By the time Connor and she come in the hospital I am already through triage and back in the cardiac ICU room with a hundred eighty something blood pressure and an unbelievable amount of pain. The EKG shows normal and they unhook it. A few minutes later and the monitors are going nuts as my BP and heart rate are again going haywire. They had fed me some pills, and a nitro patch on my chest, but they finally injected some sort of blood pressure medicine into the IV tube and I found instant relief. It was at that point I was ready to go home and not stay in the hospital. They of course talked me out of it. Connor came in to see me, heart monitoir wires and IV tube and oxygen tank all attached to me. Poor kid, but I needed to see him. He was in the back seat of the car when his daddy went into the building and, although scared, I did not want him wondering where or what they were doing to me.


Step 8. Locker room

They can tell if it's a heart attack by some rise in some enzyme level in the blood. I don't know what any of that means, but that enzyme level rose through the night and they said it was actual heart damage. They arranged to run a camera up an artery from the groin to the heart, to see what was in there and to proceed based on that finding. They told me I would likely be awake even though I would most likely be out of it in the brain due to the Valium. Couldn't eat or drink anything after midnight, and about 24 hours after entering the emergency room, I was finally on the table to have that heart cathater procedure done. I wish i had stayed awake and watched my blood vessels on the screen, but about ten seconds after receiving the Valium I was out until the procedure was over.


Step 9. Post-game interviews

The camera showed an artery that was not blocked but very narrow due to plaque build-up. So narrow, in fact, that they could not install stents.
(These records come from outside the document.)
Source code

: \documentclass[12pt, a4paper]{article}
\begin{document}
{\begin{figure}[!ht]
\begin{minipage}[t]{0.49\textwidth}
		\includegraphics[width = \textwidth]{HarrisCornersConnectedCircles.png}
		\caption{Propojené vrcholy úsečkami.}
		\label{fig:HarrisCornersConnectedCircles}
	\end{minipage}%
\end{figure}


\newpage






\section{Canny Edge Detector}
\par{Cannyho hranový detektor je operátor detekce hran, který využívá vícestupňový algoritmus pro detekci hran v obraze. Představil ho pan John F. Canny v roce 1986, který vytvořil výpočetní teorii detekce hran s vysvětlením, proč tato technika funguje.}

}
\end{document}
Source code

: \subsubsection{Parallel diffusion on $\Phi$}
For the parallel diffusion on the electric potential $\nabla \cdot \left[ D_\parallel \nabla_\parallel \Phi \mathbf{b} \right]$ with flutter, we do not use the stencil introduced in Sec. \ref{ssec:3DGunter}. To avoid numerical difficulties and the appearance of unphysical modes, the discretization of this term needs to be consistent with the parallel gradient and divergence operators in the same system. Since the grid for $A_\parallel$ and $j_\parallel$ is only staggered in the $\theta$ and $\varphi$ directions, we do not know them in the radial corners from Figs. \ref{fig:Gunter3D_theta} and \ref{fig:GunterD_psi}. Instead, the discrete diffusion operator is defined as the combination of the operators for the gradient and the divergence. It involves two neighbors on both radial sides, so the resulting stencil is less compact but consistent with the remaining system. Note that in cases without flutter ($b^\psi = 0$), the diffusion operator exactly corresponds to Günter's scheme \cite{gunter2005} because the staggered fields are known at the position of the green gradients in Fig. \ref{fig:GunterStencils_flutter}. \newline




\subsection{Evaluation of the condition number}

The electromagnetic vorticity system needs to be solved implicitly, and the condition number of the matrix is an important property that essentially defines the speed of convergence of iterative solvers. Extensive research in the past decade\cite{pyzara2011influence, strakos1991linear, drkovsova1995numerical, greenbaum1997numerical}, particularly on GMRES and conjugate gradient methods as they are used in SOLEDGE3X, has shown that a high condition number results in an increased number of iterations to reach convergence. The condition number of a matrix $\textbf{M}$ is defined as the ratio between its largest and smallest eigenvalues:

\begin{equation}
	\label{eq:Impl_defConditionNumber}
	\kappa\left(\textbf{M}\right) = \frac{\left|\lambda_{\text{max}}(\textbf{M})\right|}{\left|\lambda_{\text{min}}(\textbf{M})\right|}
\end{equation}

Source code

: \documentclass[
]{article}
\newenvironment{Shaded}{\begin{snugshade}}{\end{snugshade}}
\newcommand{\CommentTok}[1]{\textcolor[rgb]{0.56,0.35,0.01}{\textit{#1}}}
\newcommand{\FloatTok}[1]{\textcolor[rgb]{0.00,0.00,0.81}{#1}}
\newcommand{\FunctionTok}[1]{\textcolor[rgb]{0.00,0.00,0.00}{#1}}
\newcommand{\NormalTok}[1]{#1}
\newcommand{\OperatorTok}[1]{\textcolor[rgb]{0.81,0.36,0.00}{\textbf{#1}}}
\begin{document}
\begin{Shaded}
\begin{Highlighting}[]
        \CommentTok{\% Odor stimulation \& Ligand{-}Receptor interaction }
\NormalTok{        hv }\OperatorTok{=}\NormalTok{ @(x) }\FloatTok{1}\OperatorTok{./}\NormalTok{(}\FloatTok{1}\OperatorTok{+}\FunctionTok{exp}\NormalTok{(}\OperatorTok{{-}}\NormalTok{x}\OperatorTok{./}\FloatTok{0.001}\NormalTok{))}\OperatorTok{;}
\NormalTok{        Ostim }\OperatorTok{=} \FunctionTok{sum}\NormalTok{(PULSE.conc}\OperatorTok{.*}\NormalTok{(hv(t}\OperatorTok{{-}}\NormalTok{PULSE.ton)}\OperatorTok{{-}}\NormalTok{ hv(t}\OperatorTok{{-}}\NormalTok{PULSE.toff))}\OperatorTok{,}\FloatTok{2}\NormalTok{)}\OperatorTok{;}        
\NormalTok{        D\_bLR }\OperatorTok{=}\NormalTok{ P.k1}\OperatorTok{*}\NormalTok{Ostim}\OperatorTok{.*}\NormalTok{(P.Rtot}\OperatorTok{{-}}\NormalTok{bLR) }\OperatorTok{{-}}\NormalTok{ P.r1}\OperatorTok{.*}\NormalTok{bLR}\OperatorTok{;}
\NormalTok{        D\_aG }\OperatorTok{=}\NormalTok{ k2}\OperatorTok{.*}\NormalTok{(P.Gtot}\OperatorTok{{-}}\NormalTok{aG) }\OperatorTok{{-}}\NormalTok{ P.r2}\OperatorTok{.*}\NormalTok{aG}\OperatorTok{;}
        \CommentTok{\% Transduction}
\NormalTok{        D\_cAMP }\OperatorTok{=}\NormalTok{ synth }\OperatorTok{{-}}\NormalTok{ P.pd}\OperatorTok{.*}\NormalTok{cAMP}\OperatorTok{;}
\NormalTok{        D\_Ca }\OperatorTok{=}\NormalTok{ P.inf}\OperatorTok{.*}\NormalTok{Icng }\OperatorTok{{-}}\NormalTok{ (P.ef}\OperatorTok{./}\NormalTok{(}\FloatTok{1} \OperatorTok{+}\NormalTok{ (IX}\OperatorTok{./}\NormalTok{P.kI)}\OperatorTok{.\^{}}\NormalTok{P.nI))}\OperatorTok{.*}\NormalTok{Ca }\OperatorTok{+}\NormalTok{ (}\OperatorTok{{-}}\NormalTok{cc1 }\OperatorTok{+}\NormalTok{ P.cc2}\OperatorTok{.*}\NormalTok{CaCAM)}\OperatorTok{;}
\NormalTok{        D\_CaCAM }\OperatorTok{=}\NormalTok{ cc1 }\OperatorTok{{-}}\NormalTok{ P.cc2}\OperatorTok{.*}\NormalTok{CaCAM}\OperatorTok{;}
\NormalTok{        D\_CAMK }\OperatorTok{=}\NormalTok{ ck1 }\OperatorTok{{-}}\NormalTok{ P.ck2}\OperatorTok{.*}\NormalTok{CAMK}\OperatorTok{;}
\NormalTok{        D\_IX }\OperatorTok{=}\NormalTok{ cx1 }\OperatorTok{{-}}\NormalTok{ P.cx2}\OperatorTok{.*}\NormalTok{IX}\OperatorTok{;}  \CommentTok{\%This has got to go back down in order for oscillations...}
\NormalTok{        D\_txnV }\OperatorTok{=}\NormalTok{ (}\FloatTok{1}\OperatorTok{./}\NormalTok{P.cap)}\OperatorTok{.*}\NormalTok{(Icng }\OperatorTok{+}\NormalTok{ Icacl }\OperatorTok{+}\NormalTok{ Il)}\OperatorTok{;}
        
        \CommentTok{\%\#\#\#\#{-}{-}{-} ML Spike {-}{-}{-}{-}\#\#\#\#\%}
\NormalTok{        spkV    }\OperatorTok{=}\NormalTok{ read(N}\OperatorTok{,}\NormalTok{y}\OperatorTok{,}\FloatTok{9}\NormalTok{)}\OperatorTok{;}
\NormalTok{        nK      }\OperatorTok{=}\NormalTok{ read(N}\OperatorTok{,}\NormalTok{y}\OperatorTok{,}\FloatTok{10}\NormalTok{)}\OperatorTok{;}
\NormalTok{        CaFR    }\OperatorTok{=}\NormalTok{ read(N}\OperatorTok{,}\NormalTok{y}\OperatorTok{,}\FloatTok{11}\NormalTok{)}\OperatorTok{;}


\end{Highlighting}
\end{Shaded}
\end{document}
I guess, in theory, after my next heart attack, they can do surgery and cut away that artery, but that was not an option the doctors were giving me. Their advice (obviously) was to stop smoking. I learned sitting at home that the nicotine in cigarettes narrows the arteries and builds up that plaque as much as fatty foods do. It isn't just the lungs affected.


Step 10. Season ending injuries

Sitting at home now all this week, hopefully not for too much longer. I know, you think 'slow down, take your time'. But if you realized how boring it is sitting around here and how much more trouble I can cause myself moving furniture and doing yard work, it is less exercise being at work. And less stressful, earning money and not worrying about not paying rent in a month. I am on blood thinners and beta blockers and aspirin and blood pressure medicine and who knows what else. And I will supposedly need a regular doctor now, and to stay on some of these medicines and to watch the rest of my life. And this is not me. Sorry to say it, but in all likelihood within two months I will stop seeing the doctor and within three stop taking the medicine, and as long as I am done smoking by then, I really will not be too afraid of my health. And every few months for a while, maybe once a year later on, I will do blood work and check my lab results and make sure everything is where it should be. And I will be fine.


Hope so anyway! To those of you who expressed your love and concern, I thank you so much. Actually, there is nobody on here who wouldn't express such love and concern, but some of you I snuck all this under your radar and you did not realize I was sick. Somebody told me people were praying for me to get better, and I had that thought, that memory way back in the day, where some people, once upon a time, would not have cared one way or the other what happened to me. That was the way i was to you, and I am very glad, very grateful, that i am becoming a person worthy of your love and care.